Measuring and calibrating Galactic synchrotron emission

TL;DR

This paper discusses the challenges and methods for accurately measuring and calibrating the large-scale Galactic synchrotron emission, emphasizing the importance of zero-level calibration for interpreting polarization data.

Contribution

It introduces improved calibration techniques for all-sky surveys of Galactic synchrotron emission, crucial for accurate polarization analysis and understanding Galactic magnetic fields.

Findings

Identified the importance of zero-level calibration for polarization data.

Compared different all-sky survey datasets at various frequencies.

Highlighted the impact of calibration on interpreting polarization structures.

Abstract

Our position inside the Galaxy requires all-sky surveys to reveal its large-scale properties. The zero-level calibration of all-sky surveys differs from standard 'relative' measurements, where a source is measured in respect to its surroundings. All-sky surveys aim to include emission structures of all angular scales exceeding their angular resolution including isotropic emission components.

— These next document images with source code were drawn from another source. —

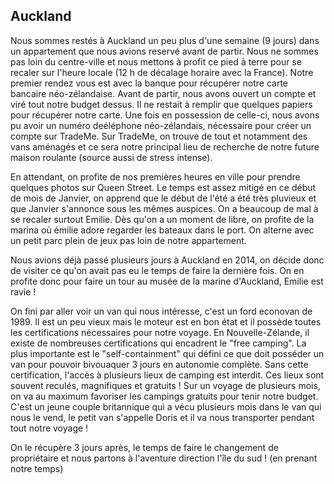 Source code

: ## Auckland

Nous sommes restés à Auckland un peu plus d'une semaine (9 jours) dans un appartement
que nous avions reservé avant de partir. Nous ne sommes pas loin du centre-ville
et nous mettons à profit ce pied à terre pour se recaler sur l'heure locale (12 h de décalage horaire avec la France).
Notre premier rendez vous est avec la banque pour récupérer notre carte bancaire néo-zélandaise.
Avant de partir, nous avons ouvert un compte et viré tout notre budget dessus.
Il ne restait à remplir que quelques papiers pour récupérer notre carte. Une fois en possession de celle-ci,
nous avons pu avoir un numéro deéléphone néo-zélandais, nécessaire pour créer un compte sur TradeMe.
Sur TradeMe, on trouve de tout et notamment des vans aménagés et ce sera notre principal lieu de recherche de notre future maison roulante (source aussi de stress intense).

En attendant, on profite de nos premières heures en ville pour prendre quelques photos sur Queen Street. Le temps est assez mitigé en ce début de mois de Janvier,
on apprend que le début de l'été a été très pluvieux et que Janvier s'annonce sous les mêmes auspices. On a beaucoup de mal à se recaler surtout Emilie. Dès qu'on a un moment de libre,
on profite de la marina où émilie adore regarder les bateaux dans le port. On alterne avec un petit parc plein de jeux pas loin de notre appartement. 

Nous avions déjà passé plusieurs jours à Auckland en 2014, on décide donc de visiter ce qu'on avait pas eu le temps de faire la dernière fois. On en profite donc pour faire un tour au musée de la marine d'Auckland, Emilie est ravie !

On fini par aller voir un van qui nous intéresse, c'est un ford econovan de 1989. Il est un peu vieux mais le moteur est en bon état
et il possède toutes les certifications nécessaires pour notre voyage. En Nouvelle-Zélande, il existe de nombreuses certifications qui encadrent le "free camping".
La plus importante est le "self-containment" qui défini ce que doit posséder un van pour pouvoir bivouaquer 3 jours en autonomie complète. Sans cette certification,
l'accès à plusieurs lieux de camping est interdit. Ces lieux sont souvent reculés, magnifiques et gratuits !
Sur un voyage de plusieurs mois, on va au maximum favoriser les campings gratuits pour tenir notre budget.
C'est un jeune couple britannique qui a vécu plusieurs mois dans le van qui nous le vend, le petit van s'appelle Doris et il va nous transporter pendant tout notre voyage !

On le récupère 3 jours après, le temps de faire le changement de propriétaire et nous partons à l'aventure direction l'île du sud ! (en prenant notre temps)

Synchrotron radiation is the dominating emission process in the Galaxy up to frequencies of a few GHz, where numerous ground based surveys of the total intensity up to 1.4 GHz exist. Its polarization properties were just recently mapped for the entire sky at 1.4 GHz. All-sky total intensity and linear polarization maps from WMAP for frequencies of 23 GHz and higher became available and complement existing sky maps. Galactic plane surveys have higher angular resolution using large single-dish or synthesis telescopes. Polarized diffuse emission shows structures with no relation to total intensity emission resulting from Faraday rotation effects in the interstellar medium. The interpretation of these polarization structures critically depends on a correct setting of the absolute zero-level in Stokes U and Q.